The fever of research at last had led me into my first definite crime against society—if so it can be called. I had rescued alive the most perfect example of a psycho-hybrid with which throughout my extensive special inquiries, I had ever come in contact. Lady Coverly never knew her unnatural child, and Sir Burnham—as well as the old family nurse who had accompanied them out from England—never doubted that it had died in the hour of birth.
I set to work with enthusiasm upon my last and greatest experiment.
To a half-caste woman upon whom I knew I could rely—for she was deeply indebted to me—I entrusted the fostering of the infant hybrid. I personally supervised every detail of the secret nursery, Cassim procuring for me everything necessary for the rearing of this delicate and fragile creature.
Over the early years of her life I will hasten. On three occasions I despaired of preserving her existence, which, from the beginning, had hung by a thread. The first crisis came when she was only four months old, the second on the occasion of her fourth birthday, and the third (most serious of all) when she was eleven, at which age she had become a woman in the Oriental sense and was physically and mentally comparable with an ordinary European girl of nineteen or twenty.
With what scientific ardor did I study her development, noting how the cat traits at certain periods (corresponding to the Feast of Bast) proclaimed themselves above the human traits, whilst at other times the psychic-felinism sank into a sort of sub-conscious quietude, leaving the subject almost a normal woman. Of the physical reflections which were the visible evidence of her hybrid mentality I have already spoken at length (this refers to a portion of the statement which has been deleted).

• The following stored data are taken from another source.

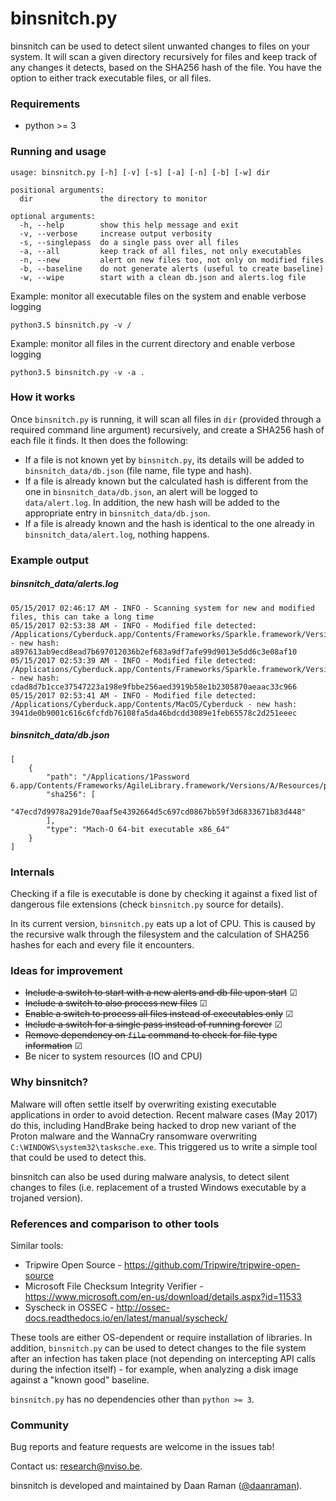 # binsnitch.py
binsnitch can be used to detect silent unwanted changes to files on your system.
It will scan a given directory recursively for files and keep track of any changes it detects, based on the SHA256 hash of the file.
You have the option to either track executable files, or all files.

### Requirements
- python >= 3

### Running and usage
```
usage: binsnitch.py [-h] [-v] [-s] [-a] [-n] [-b] [-w] dir

positional arguments:
  dir               the directory to monitor

optional arguments:
  -h, --help        show this help message and exit
  -v, --verbose     increase output verbosity
  -s, --singlepass  do a single pass over all files
  -a, --all         keep track of all files, not only executables
  -n, --new         alert on new files too, not only on modified files
  -b, --baseline    do not generate alerts (useful to create baseline)
  -w, --wipe        start with a clean db.json and alerts.log file
```

Example: monitor all executable files on the system and enable verbose logging

```
python3.5 binsnitch.py -v / 
```

Example: monitor all files in the current directory and enable verbose logging

```
python3.5 binsnitch.py -v -a . 
```

### How it works
Once ``binsnitch.py`` is running, it will scan all files in ``dir`` (provided through a required command line argument) recursively, and create a SHA256 hash of each file it finds. It then does the following:
- If a file is not known yet by ``binsnitch.py``, its details will be added to ``binsnitch_data/db.json`` (file name, file type and hash).
- If a file is already known but the calculated hash is different from the one in ``binsnitch_data/db.json``, an alert will be logged to ``data/alert.log``. In addition, the new hash will be added to the appropriate entry in ``binsnitch_data/db.json``.
- If a file is already known and the hash is identical to the one already in ``binsnitch_data/alert.log``, nothing happens.

### Example output

##### binsnitch_data/alerts.log
```
05/15/2017 02:46:17 AM - INFO - Scanning system for new and modified files, this can take a long time
05/15/2017 02:53:38 AM - INFO - Modified file detected: /Applications/Cyberduck.app/Contents/Frameworks/Sparkle.framework/Versions/A/Resources/Autoupdate.app/Contents/MacOS/Autoupdate - new hash: a897613ab9ecd8ead7b697012036b2ef683a9df7afe99d9013e5dd6c3e08af10
05/15/2017 02:53:39 AM - INFO - Modified file detected: /Applications/Cyberduck.app/Contents/Frameworks/Sparkle.framework/Versions/A/Resources/Autoupdate.app/Contents/MacOS/fileop - new hash: cdad8d7b1cce37547223a198e9fbbe256aed3919b58e1b2305870aeaac33c966
05/15/2017 02:53:41 AM - INFO - Modified file detected: /Applications/Cyberduck.app/Contents/MacOS/Cyberduck - new hash: 3941de0b9001c616c6fcfdb76108fa5da46bdcdd3089e1feb65578c2d251eeec
```

##### binsnitch_data/db.json

```
[
    {
        "path": "/Applications/1Password 6.app/Contents/Frameworks/AgileLibrary.framework/Versions/A/Resources/pngquant",
        "sha256": [
            "47ecd7d9978a291de70aaf5e4392664d5c697cd0867bb59f3d6833671b83d448"
        ],
        "type": "Mach-O 64-bit executable x86_64"
    }
]
```

### Internals
Checking if a file is executable is done by checking it against a fixed list of dangerous file extensions (check ``binsnitch.py`` source for details).

In its current version, ``binsnitch.py`` eats up a lot of CPU. This is caused by the recursive walk through the filesystem and the calculation of SHA256 hashes for each and every file it encounters.

### Ideas for improvement

- ~~Include a switch to start with a new alerts and db file upon start~~ ☑
- ~~Include a switch to also process new files~~ ☑
- ~~Enable a switch to process all files instead of executables only~~ ☑
- ~~Include a switch for a single pass instead of running forever~~ ☑
- ~~Remove dependency on ``file`` command to check for file type information~~ ☑
- Be nicer to system resources (IO and CPU)

### Why binsnitch?

Malware will often settle itself by overwriting existing executable applications in order to avoid detection.
Recent malware cases (May 2017) do this, including HandBrake being hacked to drop new variant of the Proton malware and the WannaCry ransomware overwriting ``C:\WINDOWS\system32\tasksche.exe``.
This triggered us to write a simple tool that could be used to detect this.

binsnitch can also be used during malware analysis, to detect silent changes to files (i.e. replacement of a trusted Windows executable by a trojaned version).

### References and comparison to other tools

Similar tools:
- Tripwire Open Source - https://github.com/Tripwire/tripwire-open-source
- Microsoft File Checksum Integrity Verifier - https://www.microsoft.com/en-us/download/details.aspx?id=11533
- Syscheck in OSSEC - http://ossec-docs.readthedocs.io/en/latest/manual/syscheck/

These tools are either OS-dependent or require installation of libraries. In addition, ``binsnitch.py`` can be used to detect changes to the file system after an infection has taken place  (not depending on intercepting API calls during the infection itself) - for example, when analyzing a disk image against a "known good" baseline.

``binsnitch.py`` has no dependencies other than ``python >= 3``.

### Community

Bug reports and feature requests are welcome in the issues tab!

Contact us: research@nviso.be.

binsnitch is developed and maintained by Daan Raman ([@daanraman](https://twitter.com/daanraman)).

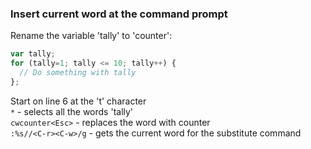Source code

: ### Insert current word at the command prompt

Rename the variable 'tally' to 'counter':

```javascript
var tally;
for (tally=1; tally <= 10; tally++) {
  // Do something with tally
};
```

Start on line 6 at the 't' character  
`*` - selects all the words 'tally'  
`cwcounter<Esc>` - replaces the word with counter  
`:%s//<C-r><C-w>/g` - gets the current word for the substitute command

She invariably wore gloves out of doors and a veil to conceal the chatoyant eyes. She could, as I have explained, see as well in the dark as in daylight, and her agility was phenomenal as was her power of climbing. Having her hands and feet bare I have repeatedly seen her climb to the top platform of the ivy-clad tower of Friar’s Park.
At the age of eleven, then, I recognized that the balance of character was definitely established, and that the two outstanding characteristics of the subject were—firstly (a hereditary trait of the Coverlys) an intense pride of race and a fierce jealousy of any infringement upon what she regarded as prerogatives of birth; secondly, a susceptibility to sudden infatuations which invariably terminated in a mood of ferocious cruelty.
To one unacquainted with the Orient, thus to speak of this girl—in years a mere child—as one speaks of a mature woman, would seem strange, if not unnatural. But in the East, of course, at the age of ten a girl is counted marriageable; at the age of fourteen she is not infrequently the devoted mother of a family.
Significantly—from the point of view of the Damar Greefe Law—my ward had grown up, not as English girls grow, but, like the Easterners, as the hot-house flower grows. The point has intense interest for the scientist. At the age of twelve she was a tall, slender woman, beautifully formed and with a natural elegance and taste which came from the Coverly stock, or possibly from her mother’s side.